◆ **Exercise brief**
Please copy, exactly as they appear below, the lines from the one containing "- 💦 Độ ẩm: 82%" through the one containing "05/03 07:00 |".

◇ ◇ ◇

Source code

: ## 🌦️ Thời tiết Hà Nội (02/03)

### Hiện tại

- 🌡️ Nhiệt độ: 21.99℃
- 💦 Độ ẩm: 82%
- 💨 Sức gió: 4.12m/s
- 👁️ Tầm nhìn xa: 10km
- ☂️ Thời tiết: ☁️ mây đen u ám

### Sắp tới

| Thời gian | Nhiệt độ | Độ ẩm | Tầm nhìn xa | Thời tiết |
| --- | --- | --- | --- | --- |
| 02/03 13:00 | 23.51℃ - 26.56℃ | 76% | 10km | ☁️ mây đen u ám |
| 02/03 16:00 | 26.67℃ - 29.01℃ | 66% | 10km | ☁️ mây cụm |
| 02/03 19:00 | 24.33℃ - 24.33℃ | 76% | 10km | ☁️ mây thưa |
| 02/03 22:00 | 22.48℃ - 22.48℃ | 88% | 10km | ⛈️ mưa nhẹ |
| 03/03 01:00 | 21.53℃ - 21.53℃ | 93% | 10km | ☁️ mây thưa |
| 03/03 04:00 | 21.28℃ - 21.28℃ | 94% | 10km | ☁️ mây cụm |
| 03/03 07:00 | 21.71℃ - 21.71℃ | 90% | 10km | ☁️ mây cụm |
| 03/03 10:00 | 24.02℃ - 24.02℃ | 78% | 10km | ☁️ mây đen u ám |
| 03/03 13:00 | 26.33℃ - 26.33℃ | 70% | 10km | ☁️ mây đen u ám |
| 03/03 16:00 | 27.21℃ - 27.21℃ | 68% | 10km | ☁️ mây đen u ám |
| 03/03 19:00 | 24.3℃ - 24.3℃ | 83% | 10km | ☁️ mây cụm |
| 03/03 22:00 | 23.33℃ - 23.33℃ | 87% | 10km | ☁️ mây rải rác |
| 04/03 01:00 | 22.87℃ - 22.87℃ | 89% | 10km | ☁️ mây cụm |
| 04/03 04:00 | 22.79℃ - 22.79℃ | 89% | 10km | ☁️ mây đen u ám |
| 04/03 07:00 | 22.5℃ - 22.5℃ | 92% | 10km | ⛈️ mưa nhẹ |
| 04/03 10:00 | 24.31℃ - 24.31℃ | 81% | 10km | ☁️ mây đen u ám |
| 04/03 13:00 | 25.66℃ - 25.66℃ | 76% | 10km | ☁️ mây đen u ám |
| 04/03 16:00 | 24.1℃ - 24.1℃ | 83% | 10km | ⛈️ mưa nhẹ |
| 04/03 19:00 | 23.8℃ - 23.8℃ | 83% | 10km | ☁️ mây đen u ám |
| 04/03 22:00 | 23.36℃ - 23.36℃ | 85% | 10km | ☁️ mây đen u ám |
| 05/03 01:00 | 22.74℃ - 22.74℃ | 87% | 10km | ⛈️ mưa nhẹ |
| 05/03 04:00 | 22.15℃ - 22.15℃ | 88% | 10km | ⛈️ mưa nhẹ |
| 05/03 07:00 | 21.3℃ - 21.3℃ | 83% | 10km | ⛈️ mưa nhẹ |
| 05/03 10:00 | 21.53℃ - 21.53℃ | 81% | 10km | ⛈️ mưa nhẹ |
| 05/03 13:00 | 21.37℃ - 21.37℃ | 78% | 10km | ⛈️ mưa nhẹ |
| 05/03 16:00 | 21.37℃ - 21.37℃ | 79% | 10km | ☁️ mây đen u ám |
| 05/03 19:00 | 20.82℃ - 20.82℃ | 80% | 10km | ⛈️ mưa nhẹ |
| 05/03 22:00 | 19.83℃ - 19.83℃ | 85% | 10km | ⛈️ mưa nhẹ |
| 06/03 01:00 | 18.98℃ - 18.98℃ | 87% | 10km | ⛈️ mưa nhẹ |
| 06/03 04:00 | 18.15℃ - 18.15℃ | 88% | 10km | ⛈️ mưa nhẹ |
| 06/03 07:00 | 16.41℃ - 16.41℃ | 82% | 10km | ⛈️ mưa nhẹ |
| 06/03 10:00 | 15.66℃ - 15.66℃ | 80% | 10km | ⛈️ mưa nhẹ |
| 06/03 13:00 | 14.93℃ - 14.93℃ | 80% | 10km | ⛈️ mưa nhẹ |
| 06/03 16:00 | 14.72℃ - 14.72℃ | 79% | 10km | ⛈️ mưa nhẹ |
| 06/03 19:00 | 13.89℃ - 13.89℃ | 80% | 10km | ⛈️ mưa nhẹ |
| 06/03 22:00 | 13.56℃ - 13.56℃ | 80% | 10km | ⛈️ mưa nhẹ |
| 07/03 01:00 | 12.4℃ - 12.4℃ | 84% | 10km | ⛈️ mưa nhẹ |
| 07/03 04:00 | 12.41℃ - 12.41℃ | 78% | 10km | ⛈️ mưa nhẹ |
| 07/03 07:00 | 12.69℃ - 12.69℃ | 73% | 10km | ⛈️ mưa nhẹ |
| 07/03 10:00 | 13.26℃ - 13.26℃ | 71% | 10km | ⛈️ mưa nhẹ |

◇ ◇ ◇

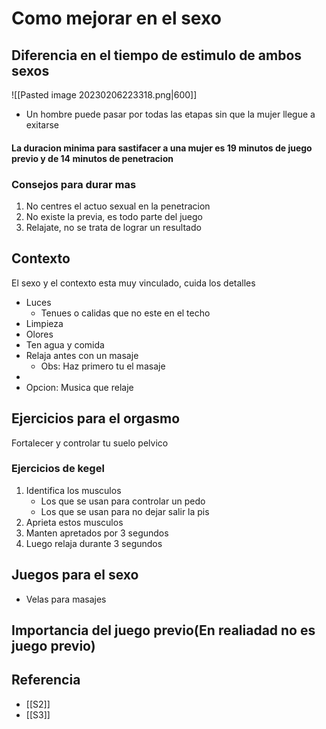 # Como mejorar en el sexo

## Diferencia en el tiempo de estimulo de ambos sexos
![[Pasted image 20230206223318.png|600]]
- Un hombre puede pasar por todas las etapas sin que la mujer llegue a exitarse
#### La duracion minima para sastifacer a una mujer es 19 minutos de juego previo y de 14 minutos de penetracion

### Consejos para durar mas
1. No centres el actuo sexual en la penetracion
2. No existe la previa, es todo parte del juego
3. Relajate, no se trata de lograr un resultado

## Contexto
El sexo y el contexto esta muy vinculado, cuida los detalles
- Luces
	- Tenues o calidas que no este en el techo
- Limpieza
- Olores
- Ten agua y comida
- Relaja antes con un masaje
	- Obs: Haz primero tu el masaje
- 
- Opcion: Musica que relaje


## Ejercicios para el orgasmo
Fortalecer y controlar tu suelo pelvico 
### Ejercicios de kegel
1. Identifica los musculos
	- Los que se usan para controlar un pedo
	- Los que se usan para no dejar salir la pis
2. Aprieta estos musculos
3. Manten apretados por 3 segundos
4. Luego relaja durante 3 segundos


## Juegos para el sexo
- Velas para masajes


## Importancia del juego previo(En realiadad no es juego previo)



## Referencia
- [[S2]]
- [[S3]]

◇ ◇ ◇

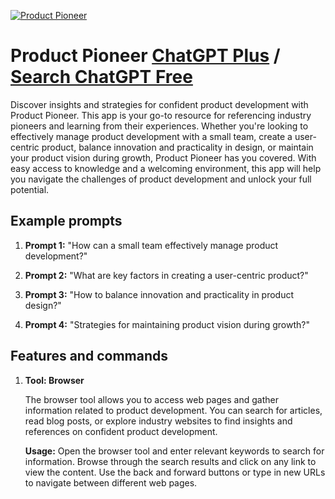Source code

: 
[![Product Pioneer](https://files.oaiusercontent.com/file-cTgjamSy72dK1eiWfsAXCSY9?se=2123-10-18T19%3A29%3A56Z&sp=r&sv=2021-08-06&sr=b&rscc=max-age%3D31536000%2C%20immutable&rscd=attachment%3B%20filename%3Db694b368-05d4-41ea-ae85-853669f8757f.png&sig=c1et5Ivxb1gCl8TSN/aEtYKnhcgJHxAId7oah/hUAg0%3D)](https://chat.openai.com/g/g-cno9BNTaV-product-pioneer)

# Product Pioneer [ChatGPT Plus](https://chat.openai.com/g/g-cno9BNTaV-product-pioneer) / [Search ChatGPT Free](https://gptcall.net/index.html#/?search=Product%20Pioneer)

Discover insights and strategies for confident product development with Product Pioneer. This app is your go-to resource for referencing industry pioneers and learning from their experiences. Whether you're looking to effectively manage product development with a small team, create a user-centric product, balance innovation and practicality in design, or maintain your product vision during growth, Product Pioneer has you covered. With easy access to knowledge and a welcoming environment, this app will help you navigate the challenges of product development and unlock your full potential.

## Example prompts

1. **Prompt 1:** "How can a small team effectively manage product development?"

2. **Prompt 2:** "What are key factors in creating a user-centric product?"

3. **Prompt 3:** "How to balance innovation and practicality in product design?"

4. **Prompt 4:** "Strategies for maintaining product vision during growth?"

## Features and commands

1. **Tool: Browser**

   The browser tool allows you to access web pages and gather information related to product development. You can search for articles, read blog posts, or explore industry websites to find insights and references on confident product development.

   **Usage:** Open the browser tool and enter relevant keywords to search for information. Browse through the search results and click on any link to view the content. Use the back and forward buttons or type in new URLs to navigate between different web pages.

◇ ◇ ◇

◆ **Result of this exercise**
- 💦 Độ ẩm: 82%
- 💨 Sức gió: 4.12m/s
- 👁️ Tầm nhìn xa: 10km
- ☂️ Thời tiết: ☁️ mây đen u ám

### Sắp tới

| Thời gian | Nhiệt độ | Độ ẩm | Tầm nhìn xa | Thời tiết |
| --- | --- | --- | --- | --- |
| 02/03 13:00 | 23.51℃ - 26.56℃ | 76% | 10km | ☁️ mây đen u ám |
| 02/03 16:00 | 26.67℃ - 29.01℃ | 66% | 10km | ☁️ mây cụm |
| 02/03 19:00 | 24.33℃ - 24.33℃ | 76% | 10km | ☁️ mây thưa |
| 02/03 22:00 | 22.48℃ - 22.48℃ | 88% | 10km | ⛈️ mưa nhẹ |
| 03/03 01:00 | 21.53℃ - 21.53℃ | 93% | 10km | ☁️ mây thưa |
| 03/03 04:00 | 21.28℃ - 21.28℃ | 94% | 10km | ☁️ mây cụm |
| 03/03 07:00 | 21.71℃ - 21.71℃ | 90% | 10km | ☁️ mây cụm |
| 03/03 10:00 | 24.02℃ - 24.02℃ | 78% | 10km | ☁️ mây đen u ám |
| 03/03 13:00 | 26.33℃ - 26.33℃ | 70% | 10km | ☁️ mây đen u ám |
| 03/03 16:00 | 27.21℃ - 27.21℃ | 68% | 10km | ☁️ mây đen u ám |
| 03/03 19:00 | 24.3℃ - 24.3℃ | 83% | 10km | ☁️ mây cụm |
| 03/03 22:00 | 23.33℃ - 23.33℃ | 87% | 10km | ☁️ mây rải rác |
| 04/03 01:00 | 22.87℃ - 22.87℃ | 89% | 10km | ☁️ mây cụm |
| 04/03 04:00 | 22.79℃ - 22.79℃ | 89% | 10km | ☁️ mây đen u ám |
| 04/03 07:00 | 22.5℃ - 22.5℃ | 92% | 10km | ⛈️ mưa nhẹ |
| 04/03 10:00 | 24.31℃ - 24.31℃ | 81% | 10km | ☁️ mây đen u ám |
| 04/03 13:00 | 25.66℃ - 25.66℃ | 76% | 10km | ☁️ mây đen u ám |
| 04/03 16:00 | 24.1℃ - 24.1℃ | 83% | 10km | ⛈️ mưa nhẹ |
| 04/03 19:00 | 23.8℃ - 23.8℃ | 83% | 10km | ☁️ mây đen u ám |
| 04/03 22:00 | 23.36℃ - 23.36℃ | 85% | 10km | ☁️ mây đen u ám |
| 05/03 01:00 | 22.74℃ - 22.74℃ | 87% | 10km | ⛈️ mưa nhẹ |
| 05/03 04:00 | 22.15℃ - 22.15℃ | 88% | 10km | ⛈️ mưa nhẹ |
| 05/03 07:00 | 21.3℃ - 21.3℃ | 83% | 10km | ⛈️ mưa nhẹ |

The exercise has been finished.